Ich benötige ein Mehrsprachiges System, weil meine Frau arbeitet in einer

französischen oder arabischen Umgebung und ich in einer deutschen 

Umgebung. 

Würde mich freuen, wenn jemand Rat weiß.

Silvio

----------

## Christian99

wie sieht denn deine /etc/locale.gen aus? locales die du verwenden möchtest, müssen da drin stehen, damit sie erzeugt werden. Siehe auch in deinen ersten Link.

----------

## haegar87

Moin,

ist die LINGUAS Variable in der make.conf auch gesetzt.

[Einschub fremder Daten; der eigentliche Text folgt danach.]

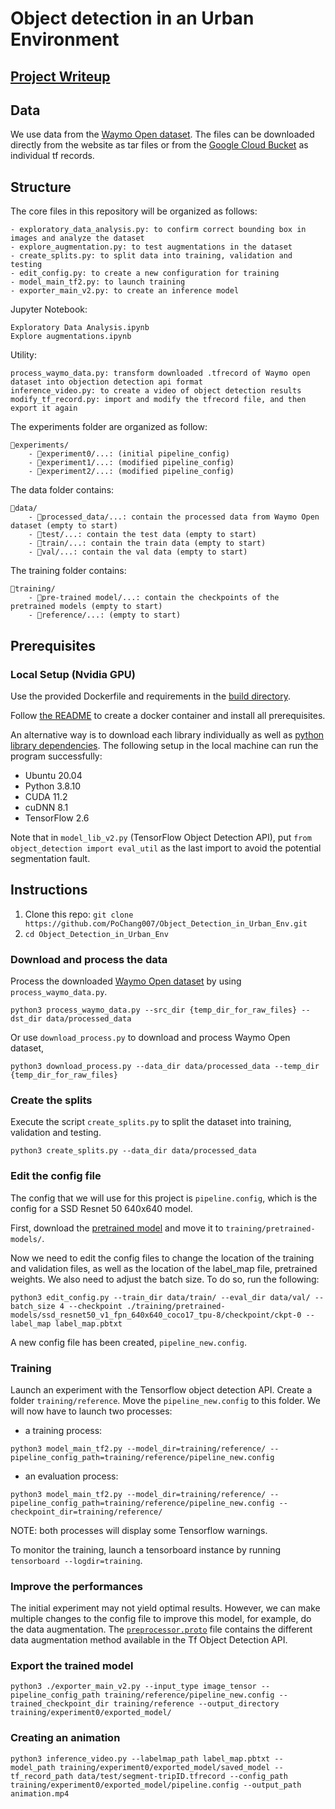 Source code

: # Object detection in an Urban Environment

## [Project Writeup](project_writeup.md)

## Data

We use data from the [Waymo Open dataset](https://waymo.com/open/). The files can be downloaded directly from the website as tar files or from the [Google Cloud Bucket](https://console.cloud.google.com/storage/browser/waymo_open_dataset_v_1_2_0_individual_files/) as individual tf records. 

## Structure

The core files in this repository will be organized as follows:
```
- exploratory_data_analysis.py: to confirm correct bounding box in images and analyze the dataset 
- explore_augmentation.py: to test augmentations in the dataset
- create_splits.py: to split data into training, validation and testing
- edit_config.py: to create a new configuration for training
- model_main_tf2.py: to launch training
- exporter_main_v2.py: to create an inference model
```

Jupyter Notebook:
```
Exploratory Data Analysis.ipynb
Explore augmentations.ipynb
```

Utility:
```
process_waymo_data.py: transform downloaded .tfrecord of Waymo open dataset into objection detection api format
inference_video.py: to create a video of object detection results
modify_tf_record.py: import and modify the tfrecord file, and then export it again
```

The experiments folder are organized as follow:
```
📂experiments/
    - 📂experiment0/...: (initial pipeline_config)
    - 📂experiment1/...: (modified pipeline_config)
    - 📂experiment2/...: (modified pipeline_config)
```

The data folder contains:
```
📂data/
    - 📂processed_data/...: contain the processed data from Waymo Open dataset (empty to start)
    - 📂test/...: contain the test data (empty to start)
    - 📂train/...: contain the train data (empty to start)
    - 📂val/...: contain the val data (empty to start)
```

The training folder contains:
```
📂training/
    - 📂pre-trained model/...: contain the checkpoints of the pretrained models (empty to start)
    - 📂reference/...: (empty to start)
```

## Prerequisites

### Local Setup (Nvidia GPU)

Use the provided Dockerfile and requirements in the [build directory](./build).

Follow [the README](./build/README.md) to create a docker container and install all prerequisites.

An alternative way is to download each library individually as well as [python library dependencies](./build/requirements.txt). The following setup in the local machine can run the program successfully:

* Ubuntu 20.04
* Python 3.8.10
* CUDA 11.2
* cuDNN 8.1
* TensorFlow 2.6

Note that in `model_lib_v2.py` (TensorFlow Object Detection API), put `from object_detection import eval_util` as the last import to avoid the potential segmentation fault.

## Instructions

1. Clone this repo: `git clone https://github.com/PoChang007/Object_Detection_in_Urban_Env.git`
2. `cd Object_Detection_in_Urban_Env`

### Download and process the data

Process the downloaded [Waymo Open dataset](https://console.cloud.google.com/storage/browser/waymo_open_dataset_v_1_2_0_individual_files/) by using `process_waymo_data.py`.
```
python3 process_waymo_data.py --src_dir {temp_dir_for_raw_files} --dst_dir data/processed_data
```

Or use `download_process.py` to download and process Waymo Open dataset, 
```
python3 download_process.py --data_dir data/processed_data --temp_dir {temp_dir_for_raw_files}
```

### Create the splits

Execute the script `create_splits.py` to split the dataset into training, validation and testing.
```
python3 create_splits.py --data_dir data/processed_data
```

### Edit the config file

The config that we will use for this project is `pipeline.config`, which is the config for a SSD Resnet 50 640x640 model.

First, download the [pretrained model](http://download.tensorflow.org/models/object_detection/tf2/20200711/ssd_resnet50_v1_fpn_640x640_coco17_tpu-8.tar.gz) and move it to `training/pretrained-models/`. 

Now we need to edit the config files to change the location of the training and validation files, as well as the location of the label_map file, pretrained weights. We also need to adjust the batch size. To do so, run the following:
```
python3 edit_config.py --train_dir data/train/ --eval_dir data/val/ --batch_size 4 --checkpoint ./training/pretrained-models/ssd_resnet50_v1_fpn_640x640_coco17_tpu-8/checkpoint/ckpt-0 --label_map label_map.pbtxt
```
A new config file has been created, `pipeline_new.config`.

### Training

Launch an experiment with the Tensorflow object detection API. Create a folder `training/reference`. Move the `pipeline_new.config` to this folder. We will now have to launch two processes: 
* a training process:
```
python3 model_main_tf2.py --model_dir=training/reference/ --pipeline_config_path=training/reference/pipeline_new.config
```
* an evaluation process:
```
python3 model_main_tf2.py --model_dir=training/reference/ --pipeline_config_path=training/reference/pipeline_new.config --checkpoint_dir=training/reference/
```

NOTE: both processes will display some Tensorflow warnings.

To monitor the training, launch a tensorboard instance by running `tensorboard --logdir=training`.

### Improve the performances

The initial experiment may not yield optimal results. However, we can make multiple changes to the config file to improve this model, for example, do the data augmentation. The [`preprocessor.proto`](https://github.com/tensorflow/models/blob/master/research/object_detection/protos/preprocessor.proto) file contains the different data augmentation method available in the Tf Object Detection API. 

### Export the trained model

```
python3 ./exporter_main_v2.py --input_type image_tensor --pipeline_config_path training/reference/pipeline_new.config --trained_checkpoint_dir training/reference --output_directory training/experiment0/exported_model/
```

### Creating an animation

```
python3 inference_video.py --labelmap_path label_map.pbtxt --model_path training/experiment0/exported_model/saved_model --tf_record_path data/test/segment-tripID.tfrecord --config_path training/experiment0/exported_model/pipeline.config --output_path animation.mp4
```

Ich müsste lügen, aber ich meine XFCE schaut nur dort nach  :Wink: 

Grüße,

haegar87

(Falls das Problem noch besteht ^^)

----------

## Josef.95

Laut der "locale -a" Ausgabe fehlt die gesetzte de_DE.utf8 Locale, daher auch die Fehlermeldung

locale: Cannot set LC_CTYPE to default locale: No such file or directory

Wenn de_DE.utf8 gewünscht und auch gesetzt ist muss die Locale natürlich auch vorhanden sein.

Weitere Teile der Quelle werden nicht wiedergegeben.